• [PROBLEM TO WORK ON]: Copy all records exactly, excluding images.

** Opening RECORDS PROVIDED block **

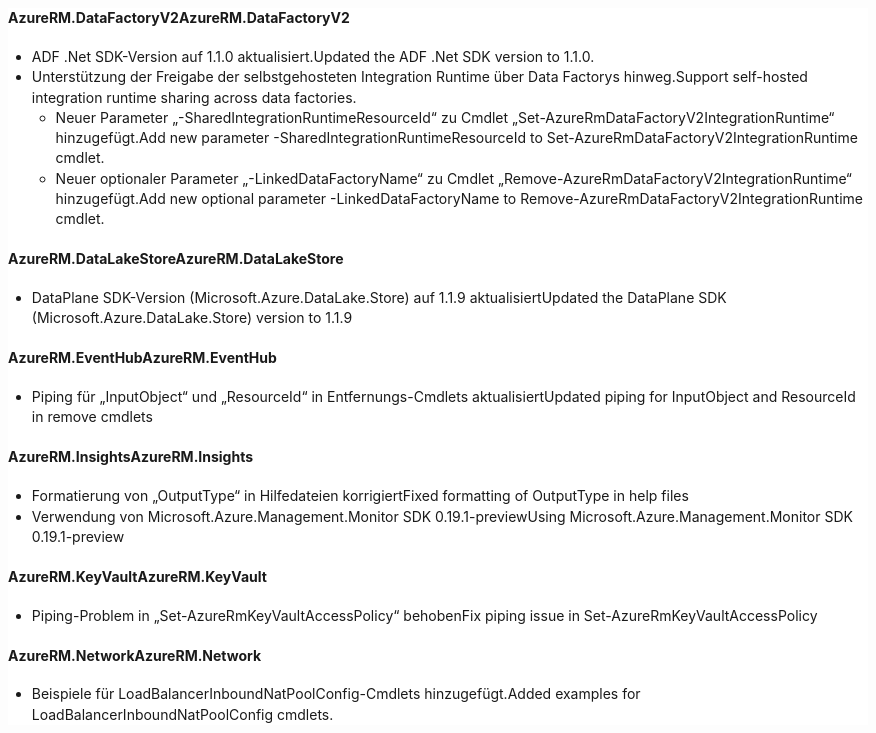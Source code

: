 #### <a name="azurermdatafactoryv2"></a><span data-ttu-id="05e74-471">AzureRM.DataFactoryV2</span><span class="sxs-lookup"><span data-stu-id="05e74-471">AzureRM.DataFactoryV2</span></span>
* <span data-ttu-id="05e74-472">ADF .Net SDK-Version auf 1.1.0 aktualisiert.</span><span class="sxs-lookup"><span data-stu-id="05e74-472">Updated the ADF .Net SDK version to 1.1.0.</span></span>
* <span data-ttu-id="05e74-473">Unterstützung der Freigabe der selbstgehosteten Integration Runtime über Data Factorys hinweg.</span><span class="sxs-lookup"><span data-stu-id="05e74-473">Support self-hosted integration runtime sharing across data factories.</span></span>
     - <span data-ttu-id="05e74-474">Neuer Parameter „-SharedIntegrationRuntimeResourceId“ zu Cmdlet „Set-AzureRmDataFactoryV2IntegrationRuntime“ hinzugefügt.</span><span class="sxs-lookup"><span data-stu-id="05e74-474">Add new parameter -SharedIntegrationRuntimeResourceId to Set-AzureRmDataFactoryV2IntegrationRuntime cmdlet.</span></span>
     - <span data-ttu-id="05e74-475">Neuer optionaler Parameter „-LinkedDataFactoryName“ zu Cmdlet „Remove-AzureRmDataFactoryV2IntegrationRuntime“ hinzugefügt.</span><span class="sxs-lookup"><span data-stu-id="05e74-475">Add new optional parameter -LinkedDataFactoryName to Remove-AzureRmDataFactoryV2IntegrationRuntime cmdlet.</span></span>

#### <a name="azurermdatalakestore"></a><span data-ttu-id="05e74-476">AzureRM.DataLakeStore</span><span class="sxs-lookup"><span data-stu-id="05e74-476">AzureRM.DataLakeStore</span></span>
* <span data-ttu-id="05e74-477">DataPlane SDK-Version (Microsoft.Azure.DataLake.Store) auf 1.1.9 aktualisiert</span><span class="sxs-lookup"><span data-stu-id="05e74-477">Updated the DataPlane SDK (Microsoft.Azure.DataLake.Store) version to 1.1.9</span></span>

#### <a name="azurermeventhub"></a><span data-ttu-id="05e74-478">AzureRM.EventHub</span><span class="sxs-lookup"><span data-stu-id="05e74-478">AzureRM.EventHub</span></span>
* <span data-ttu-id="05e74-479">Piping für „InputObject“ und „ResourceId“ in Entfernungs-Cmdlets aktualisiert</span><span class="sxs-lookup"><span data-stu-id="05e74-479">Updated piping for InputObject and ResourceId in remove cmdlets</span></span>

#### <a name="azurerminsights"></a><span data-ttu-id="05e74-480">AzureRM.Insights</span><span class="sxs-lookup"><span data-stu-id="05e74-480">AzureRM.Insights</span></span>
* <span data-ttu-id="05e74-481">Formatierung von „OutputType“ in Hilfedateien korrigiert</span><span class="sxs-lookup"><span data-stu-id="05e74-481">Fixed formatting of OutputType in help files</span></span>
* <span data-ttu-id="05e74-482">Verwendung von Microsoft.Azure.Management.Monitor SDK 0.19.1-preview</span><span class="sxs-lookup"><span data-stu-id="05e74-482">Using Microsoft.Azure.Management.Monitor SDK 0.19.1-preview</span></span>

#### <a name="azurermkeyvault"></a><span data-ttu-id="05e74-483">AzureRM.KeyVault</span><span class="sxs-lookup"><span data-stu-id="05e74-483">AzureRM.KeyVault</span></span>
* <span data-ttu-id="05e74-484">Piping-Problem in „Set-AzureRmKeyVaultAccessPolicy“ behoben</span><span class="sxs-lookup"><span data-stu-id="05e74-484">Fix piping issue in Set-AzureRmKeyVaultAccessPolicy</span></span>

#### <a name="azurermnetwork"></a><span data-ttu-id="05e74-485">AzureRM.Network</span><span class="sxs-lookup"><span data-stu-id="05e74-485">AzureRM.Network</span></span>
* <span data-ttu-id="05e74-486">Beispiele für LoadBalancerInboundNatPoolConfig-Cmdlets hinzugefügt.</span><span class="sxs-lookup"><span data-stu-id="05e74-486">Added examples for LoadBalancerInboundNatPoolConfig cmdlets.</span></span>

** Closing RECORDS PROVIDED block **

• [ANSWER FOR THE TASK]:
Source code

: #### <a name="azurermdatafactoryv2"></a><span data-ttu-id="05e74-471">AzureRM.DataFactoryV2</span><span class="sxs-lookup"><span data-stu-id="05e74-471">AzureRM.DataFactoryV2</span></span>
* <span data-ttu-id="05e74-472">ADF .Net SDK-Version auf 1.1.0 aktualisiert.</span><span class="sxs-lookup"><span data-stu-id="05e74-472">Updated the ADF .Net SDK version to 1.1.0.</span></span>
* <span data-ttu-id="05e74-473">Unterstützung der Freigabe der selbstgehosteten Integration Runtime über Data Factorys hinweg.</span><span class="sxs-lookup"><span data-stu-id="05e74-473">Support self-hosted integration runtime sharing across data factories.</span></span>
     - <span data-ttu-id="05e74-474">Neuer Parameter „-SharedIntegrationRuntimeResourceId“ zu Cmdlet „Set-AzureRmDataFactoryV2IntegrationRuntime“ hinzugefügt.</span><span class="sxs-lookup"><span data-stu-id="05e74-474">Add new parameter -SharedIntegrationRuntimeResourceId to Set-AzureRmDataFactoryV2IntegrationRuntime cmdlet.</span></span>
     - <span data-ttu-id="05e74-475">Neuer optionaler Parameter „-LinkedDataFactoryName“ zu Cmdlet „Remove-AzureRmDataFactoryV2IntegrationRuntime“ hinzugefügt.</span><span class="sxs-lookup"><span data-stu-id="05e74-475">Add new optional parameter -LinkedDataFactoryName to Remove-AzureRmDataFactoryV2IntegrationRuntime cmdlet.</span></span>

#### <a name="azurermdatalakestore"></a><span data-ttu-id="05e74-476">AzureRM.DataLakeStore</span><span class="sxs-lookup"><span data-stu-id="05e74-476">AzureRM.DataLakeStore</span></span>
* <span data-ttu-id="05e74-477">DataPlane SDK-Version (Microsoft.Azure.DataLake.Store) auf 1.1.9 aktualisiert</span><span class="sxs-lookup"><span data-stu-id="05e74-477">Updated the DataPlane SDK (Microsoft.Azure.DataLake.Store) version to 1.1.9</span></span>

#### <a name="azurermeventhub"></a><span data-ttu-id="05e74-478">AzureRM.EventHub</span><span class="sxs-lookup"><span data-stu-id="05e74-478">AzureRM.EventHub</span></span>
* <span data-ttu-id="05e74-479">Piping für „InputObject“ und „ResourceId“ in Entfernungs-Cmdlets aktualisiert</span><span class="sxs-lookup"><span data-stu-id="05e74-479">Updated piping for InputObject and ResourceId in remove cmdlets</span></span>

#### <a name="azurerminsights"></a><span data-ttu-id="05e74-480">AzureRM.Insights</span><span class="sxs-lookup"><span data-stu-id="05e74-480">AzureRM.Insights</span></span>
* <span data-ttu-id="05e74-481">Formatierung von „OutputType“ in Hilfedateien korrigiert</span><span class="sxs-lookup"><span data-stu-id="05e74-481">Fixed formatting of OutputType in help files</span></span>
* <span data-ttu-id="05e74-482">Verwendung von Microsoft.Azure.Management.Monitor SDK 0.19.1-preview</span><span class="sxs-lookup"><span data-stu-id="05e74-482">Using Microsoft.Azure.Management.Monitor SDK 0.19.1-preview</span></span>

#### <a name="azurermkeyvault"></a><span data-ttu-id="05e74-483">AzureRM.KeyVault</span><span class="sxs-lookup"><span data-stu-id="05e74-483">AzureRM.KeyVault</span></span>
* <span data-ttu-id="05e74-484">Piping-Problem in „Set-AzureRmKeyVaultAccessPolicy“ behoben</span><span class="sxs-lookup"><span data-stu-id="05e74-484">Fix piping issue in Set-AzureRmKeyVaultAccessPolicy</span></span>

#### <a name="azurermnetwork"></a><span data-ttu-id="05e74-485">AzureRM.Network</span><span class="sxs-lookup"><span data-stu-id="05e74-485">AzureRM.Network</span></span>
* <span data-ttu-id="05e74-486">Beispiele für LoadBalancerInboundNatPoolConfig-Cmdlets hinzugefügt.</span><span class="sxs-lookup"><span data-stu-id="05e74-486">Added examples for LoadBalancerInboundNatPoolConfig cmdlets.</span></span>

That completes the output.